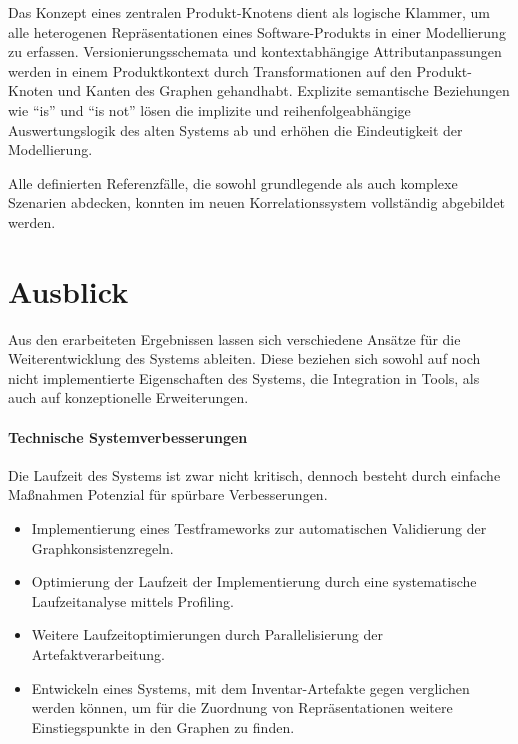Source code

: Das Konzept eines zentralen Produkt-Knotens dient als logische Klammer, um alle heterogenen Repräsentationen eines Software-Produkts in einer Modellierung zu erfassen.
Versionierungsschemata und kontextabhängige Attributanpassungen werden in einem Produktkontext durch Transformationen auf den Produkt-Knoten und Kanten des Graphen gehandhabt.
Explizite semantische Beziehungen wie \enquote{is} und \enquote{is not} lösen die implizite und reihenfolgeabhängige Auswertungslogik des alten Systems ab und erhöhen die Eindeutigkeit der Modellierung.

Alle definierten Referenzfälle, die sowohl grundlegende als auch komplexe Szenarien abdecken, konnten im neuen Korrelationssystem vollständig abgebildet werden.

\section{Ausblick}\label{sec:schluss-ausblick}

Aus den erarbeiteten Ergebnissen lassen sich verschiedene Ansätze für die Weiterentwicklung des Systems ableiten.
Diese beziehen sich sowohl auf noch nicht implementierte Eigenschaften des Systems, die Integration in Tools, als auch auf konzeptionelle Erweiterungen.

\paragraph{Technische Systemverbesserungen}

Die Laufzeit des Systems ist zwar nicht kritisch, dennoch besteht durch einfache Maßnahmen Potenzial für spürbare Verbesserungen.

\begin{itemize}
    \itemsep0em
    \item Implementierung eines Testframeworks zur automatischen Validierung der Graphkonsistenzregeln.
    \item Optimierung der Laufzeit der Implementierung durch eine systematische Laufzeitanalyse mittels Profiling.
    \item Weitere Laufzeitoptimierungen durch Parallelisierung der Artefaktverarbeitung.
    \item Entwickeln eines Systems, mit dem Inventar-Artefakte gegen  verglichen werden können, um für die Zuordnung von Repräsentationen weitere Einstiegspunkte in den Graphen zu finden.
\end{itemize}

___

*What to do:* Transcribe all the records above word for word, without their images.

*Task solution:*
Source code

: Das Konzept eines zentralen Produkt-Knotens dient als logische Klammer, um alle heterogenen Repräsentationen eines Software-Produkts in einer Modellierung zu erfassen.
Versionierungsschemata und kontextabhängige Attributanpassungen werden in einem Produktkontext durch Transformationen auf den Produkt-Knoten und Kanten des Graphen gehandhabt.
Explizite semantische Beziehungen wie \enquote{is} und \enquote{is not} lösen die implizite und reihenfolgeabhängige Auswertungslogik des alten Systems ab und erhöhen die Eindeutigkeit der Modellierung.

Alle definierten Referenzfälle, die sowohl grundlegende als auch komplexe Szenarien abdecken, konnten im neuen Korrelationssystem vollständig abgebildet werden.

\section{Ausblick}\label{sec:schluss-ausblick}

Aus den erarbeiteten Ergebnissen lassen sich verschiedene Ansätze für die Weiterentwicklung des Systems ableiten.
Diese beziehen sich sowohl auf noch nicht implementierte Eigenschaften des Systems, die Integration in Tools, als auch auf konzeptionelle Erweiterungen.

\paragraph{Technische Systemverbesserungen}

Die Laufzeit des Systems ist zwar nicht kritisch, dennoch besteht durch einfache Maßnahmen Potenzial für spürbare Verbesserungen.

\begin{itemize}
    \itemsep0em
    \item Implementierung eines Testframeworks zur automatischen Validierung der Graphkonsistenzregeln.
    \item Optimierung der Laufzeit der Implementierung durch eine systematische Laufzeitanalyse mittels Profiling.
    \item Weitere Laufzeitoptimierungen durch Parallelisierung der Artefaktverarbeitung.
    \item Entwickeln eines Systems, mit dem Inventar-Artefakte gegen  verglichen werden können, um für die Zuordnung von Repräsentationen weitere Einstiegspunkte in den Graphen zu finden.
\end{itemize}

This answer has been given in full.